Aberdeen fan view: New Dons manager must quickly address major blackspot

The Dons have now conceded 11 league goals this season at crosses, writes Chris Crighton.

Jan 13, 2026 - 14:51
Aberdeen fan view: New Dons manager must quickly address major blackspot
Rangers' Thelo Aasgaard (centre) scores to make it 1-0 against Aberdeen. Image: SNS.

Coaching a football team is like driving a car: to prove qualified to do it, one must master both the theory and the practice.

The finest of ideals and the most intricate of plans must nonetheless be substantial enough to withstand the hazards which the real world will throw at them.

Whoever is Aberdeen’s next manager will require to convince Lutz Pfannenstiel that they bring a philosophy which will underpin a period of transformation – but in the immediate term it will be more important that they somehow succeed where predecessors have not and find a way of stopping the team from conceding the same goal week after week after week.

If that first test can be passed then Dons fans may well be forgiving if it requires a six-month mandatory learning window before the second can be undertaken.

Aberdeen’s Leighton Clarkson at full time after the 2-0 loss against Rangers.

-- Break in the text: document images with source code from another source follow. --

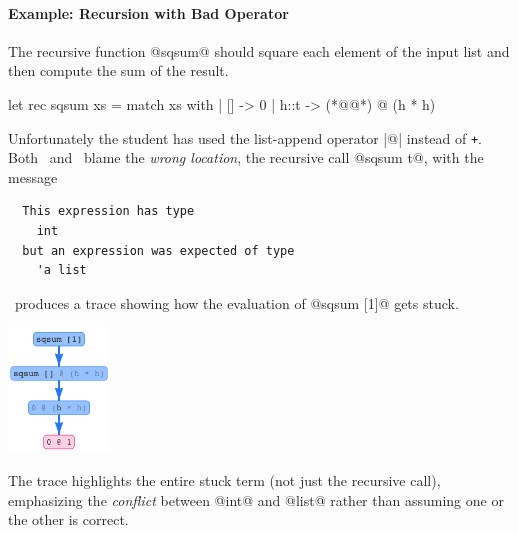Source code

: \paragraph{Example: Recursion with Bad Operator}
The recursive function @sqsum@ should square each
element of the input list and then compute the sum
of the result.
%
\begin{ecode}
  let rec sqsum xs = match xs with
    | [] -> 0
    | h::t -> (*@@*) @ (h * h)
\end{ecode}
%
Unfortunately the student has used the list-append
operator |@| instead of \texttt{+}. %
%
Both \ocaml\ and \sherrloc\ blame the \emph{wrong location},
the recursive call @sqsum t@, with the message
%
\begin{verbatim}
  This expression has type
    int
  but an expression was expected of type
    'a list
\end{verbatim}
%
\toolname\ produces a trace showing how the evaluation of
@sqsum [1]@ gets stuck.
%
\begin{center}
  \includegraphics[height=125px]{nanomaly/sqsum.png}
\end{center}
%
The trace highlights the entire stuck term
(not just the recursive call), emphasizing
the \emph{conflict} between @int@ and @list@
rather than assuming one or the other is correct.

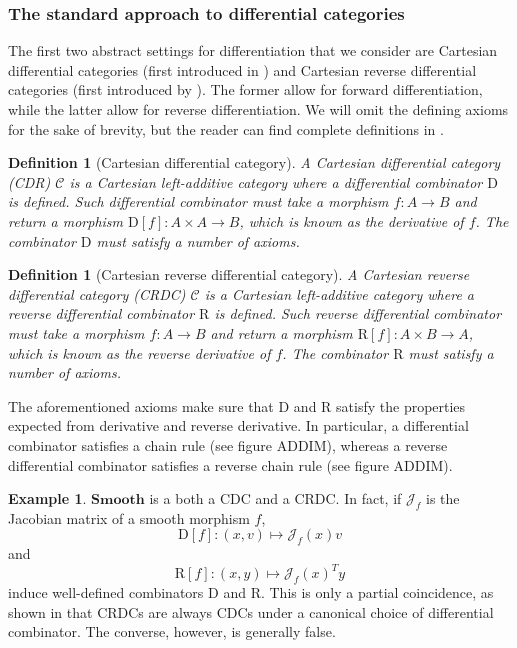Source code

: \documentclass[12pt,a4paper,openright,twoside]{report}
\theoremstyle{plain}
\newtheorem{definition}[proposition]{Definition}
\theoremstyle{definition}
\newtheorem{example}[proposition]{Example}
\begin{document}
\subsubsection{The standard approach to differential categories}


The first two abstract settings for differentiation that we consider are Cartesian differential categories (first introduced in \cite{blute2006differential}) and Cartesian reverse differential categories (first introduced by \cite{cockett2019reverse}). The former allow for forward differentiation, while the latter allow for reverse differentiation. We will omit the defining axioms for the sake of brevity, but the reader can find complete definitions in \cite{cockett2019reverse}.

\begin{definition}[Cartesian differential category]
  A Cartesian differential category (CDR) $\mathcal{C}$ is a Cartesian left-additive category where a differential combinator $\mathrm{D}$ is defined. Such differential combinator must take a morphism $f: A \to B$ and return a morphism $\mathrm{D}[f]: A \times A \to B$, which is known as the derivative of $f$. The combinator $\mathrm{D}$ must satisfy a number of axioms. 
\end{definition}

\begin{definition}[Cartesian reverse differential category]
  A Cartesian reverse differential category (CRDC) $\mathcal{C}$ is a Cartesian left-additive category where a reverse differential combinator $\mathrm{R}$ is defined. Such reverse differential combinator must take a morphism $f: A \to B$ and return a morphism $\mathrm{R}[f]: A \times B \to A$, which is known as the reverse derivative of $f$. The combinator $\mathrm{R}$ must satisfy a number of axioms. 
\end{definition}


The aforementioned axioms make sure that $\mathrm{D}$ and $\mathrm{R}$ satisfy the properties expected from derivative and reverse derivative. In particular, a differential combinator satisfies a chain rule (see figure ADDIM), whereas a reverse differential combinator satisfies a reverse chain rule (see figure ADDIM).


\begin{example}
  $\mathbf{Smooth}$ is a both a CDC and a CRDC. In fact, if $\mathcal{J}_f$ is the Jacobian matrix of a smooth morphism $f$,
  \[\mathrm{D}[f]: (x,v) \mapsto \mathcal{J}_f(x)v\]
  and
  \[\mathrm{R}[f]: (x,y) \mapsto \mathcal{J}_f(x)^Ty\]
  induce well-defined combinators $\mathrm{D}$ and $\mathrm{R}$. This is only a partial coincidence, as shown in \cite{cockett2019reverse} that CRDCs are always CDCs under a canonical choice of differential combinator. The converse, however, is generally false.
\end{example}
\end{document}
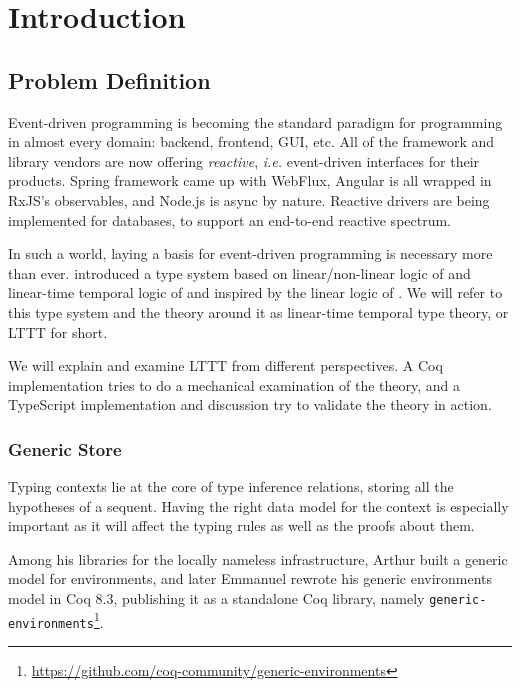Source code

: \chapter{Introduction}\label{chap:introduction}

\section{Problem Definition}

Event-driven programming is becoming the standard paradigm for programming in almost every domain: backend, frontend, GUI, etc. All of the framework and library vendors are now offering \textit{reactive}, \textit{i.e.} event-driven interfaces for their products. Spring framework came up with WebFlux, Angular is all wrapped in RxJS's observables, and Node.js is async by nature. Reactive drivers are being implemented for databases, to support an end-to-end reactive spectrum.

In such a world, laying a basis for event-driven programming is necessary more than ever. \cite{Paykin2016TheEO} introduced a type system based on linear/non-linear logic of \cite{DBLP:conf/csl/Benton94} and linear-time temporal logic of \cite{DBLP:conf/focs/Pnueli77} and inspired by the linear logic of \cite{DBLP:journals/tcs/Girard87}. We will refer to this type system and the theory around it as linear-time temporal type theory, or LTTT for short.

We will explain and examine LTTT from different perspectives. A Coq implementation tries to do a mechanical examination of the theory, and a TypeScript implementation and discussion try to validate the theory in action.

\subsection{Generic Store}

Typing contexts lie at the core of type inference relations, storing all the hypotheses of a sequent. Having the right data model for the context is especially important as it will affect the typing rules as well as the proofs about them.

Among his libraries for the locally nameless infrastructure, Arthur \cite{DBLP:journals/jar/Chargueraud12} built a generic model for environments, and later Emmanuel \cite{DBLP:journals/corr/abs-1112-1316} rewrote his generic environments model in Coq 8.3, publishing it as a standalone Coq library, namely \texttt{generic-environments}\footnote{\url{https://github.com/coq-community/generic-environments}}.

Image: SNS.

Because at current rates, such a period could see a substantial reduction in the rate at which their goals against column falls victim to accident.

Aberdeen have now conceded 11 league goals this season at crosses: nine of them to the first contact on the ball; eight of them at set pieces.

Those are staggering enough numbers, yet they could have been far higher still had Dimitar Mitov not been spared further blushes by variously sympathetic referees.

The majority of those goals have been scored from the six-yard box, and almost all without a single Aberdeen defender attacking the ball.

Whatever is meant to be the strategy at dealing with these situations, it is failing on every level.

They are not managing to pick up attackers in their box, but nor are they focusing on winning and clearing the ball.

Add to the mix a goalkeeper who doesn’t know whether he’s coming or going and the Dons’ box becomes a major blackspot.